Therefore, we assume the response to our input is
$ cos(2t)\rightarrow t cos(-2t) = t cos(2t) $,
since cosine is an even function.
The Correct Answer
It was pointed out by those commenting on my answer that my original method for solving the problem works in only a subset of cases, something I did not think about when answering this question. A better way to approach this problem is to write the cosine function as a sum of complex exponentials.
$ cos(x)=\frac{1}{2}\left[e^{jx}+e^{-jx}\right] $
The response to each of these complex exponential terms was given in the problem statement, so we can apply linearity to arrive at the response.

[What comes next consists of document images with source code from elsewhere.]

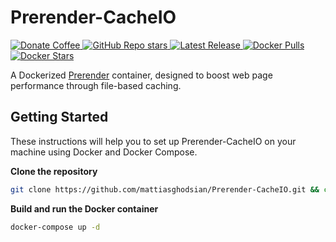 # Prerender-CacheIO
<p>
    <a href="https://www.buymeacoffee.com/mattiasghodsian" target="_new">
        <img src="https://img.shields.io/badge/Donate-Coffee-blue?style=for-the-badge&amp;logo=buymeacoffee" alt="Donate Coffee">
    </a>
    <a href="https://github.com/mattiasghodsian/Prerender-CacheIO/stargazers" target="_new">
        <img alt="GitHub Repo stars" src="https://img.shields.io/github/stars/mattiasghodsian/Prerender-CacheIO?style=for-the-badge&logo=github&label=Stars&color=blue">
    </a>
    <a href="https://github.com/mattiasghodsian/Prerender-CacheIO/releases/latest" target="_new">
        <img alt="Latest Release" src="https://img.shields.io/github/v/release/mattiasghodsian/Prerender-CacheIO?style=for-the-badge&logo=github&label=Latest%20Release&color=blue">
    </a>
    <a href="https://hub.docker.com/r/rakma/prerender-cache-io" target="_new">
        <img alt="Docker Pulls" src="https://img.shields.io/docker/pulls/rakma/prerender-cache-io?style=for-the-badge&logo=docker&label=Pulls&color=blue">
    </a>
    <a href="https://hub.docker.com/r/rakma/prerender-cache-io/stars" target="_new">
        <img alt="Docker Stars" src="https://img.shields.io/docker/stars/rakma/prerender-cache-io?style=for-the-badge&logo=docker&label=Stars&color=blue">
    </a>
</p>

A Dockerized [Prerender](https://github.com/prerender/prerender) container, designed to boost web page performance through file-based caching.

## Getting Started

These instructions will help you to set up Prerender-CacheIO on your machine using Docker and Docker Compose.

**Clone the repository**

```bash
git clone https://github.com/mattiasghodsian/Prerender-CacheIO.git && cd Prerender-CacheIO
```

**Build and run the Docker container** 
```bash
docker-compose up -d
```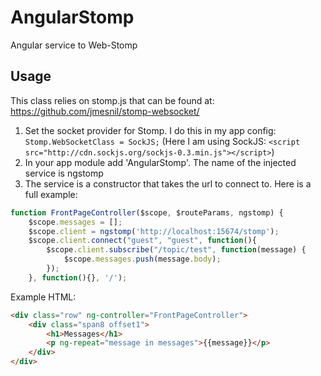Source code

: AngularStomp
============

Angular service to Web-Stomp

Usage
-----
This class relies on stomp.js that can be found at: https://github.com/jmesnil/stomp-websocket/

1. Set the socket provider for Stomp. I do this in my app config: `Stomp.WebSocketClass = SockJS;`
   (Here I am using SockJS: `<script src="http://cdn.sockjs.org/sockjs-0.3.min.js"></script>`)
2. In your app module add 'AngularStomp'. The name of the injected service is ngstomp
3. The service is a constructor that takes the url to connect to. Here is a full example:

```js
function FrontPageController($scope, $routeParams, ngstomp) {
    $scope.messages = [];
    $scope.client = ngstomp('http://localhost:15674/stomp');
    $scope.client.connect("guest", "guest", function(){
        $scope.client.subscribe("/topic/test", function(message) {
            $scope.messages.push(message.body);
        });
    }, function(){}, '/');
```

Example HTML:

```html
<div class="row" ng-controller="FrontPageController">
    <div class="span8 offset1">
        <h1>Messages</h1>
        <p ng-repeat="message in messages">{{message}}</p>
    </div>
</div>
```

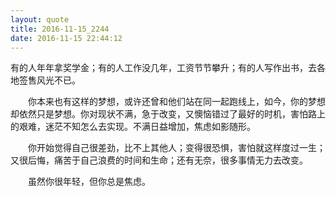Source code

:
 ```yaml
---
layout: quote
title: 2016-11-15_2244
date: 2016-11-15 22:44:12
---
```


有的人年年拿奖学金；有的人工作没几年，工资节节攀升；有的人写作出书，去各地签售风光不已。

　　你本来也有这样的梦想，或许还曾和他们站在同一起跑线上，如今，你的梦想却依然只是梦想。你对现状不满，急于改变，又懊恼错过了最好的时机，害怕路上的艰难，迷茫不知怎么去实现。不满日益增加，焦虑如影随形。

　　你开始觉得自己很差劲，比不上其他人；变得很恐惧，害怕就这样度过一生；又很后悔，痛苦于自己浪费的时间和生命；还有无奈，很多事情无力去改变。

　　虽然你很年轻，但你总是焦虑。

$ e^{2jt}\rightarrow t e^{-2jt} $ and
$ e^{-2jt}\rightarrow t e^{2jt} $.
The system is given to be linear, so we can take the coefficient of each term and apply it to the corresponding term in the output. Then we have
$ cos(t)=\frac{1}{2}\left[e^{jt}+e^{-jt}\right] \rightarrow [system] \rightarrow \frac{1}{2} \left[t e^{-2jt}+ t e^{2jt} \right] = \frac{1}{2}t \left[ e^{2jt}+e^{-2jt} \right] = t cos(2t) $
We arrive at the same answer using both methods, but in general, we would not. The most correct way to solve a problem of this type is to use complex exponentials.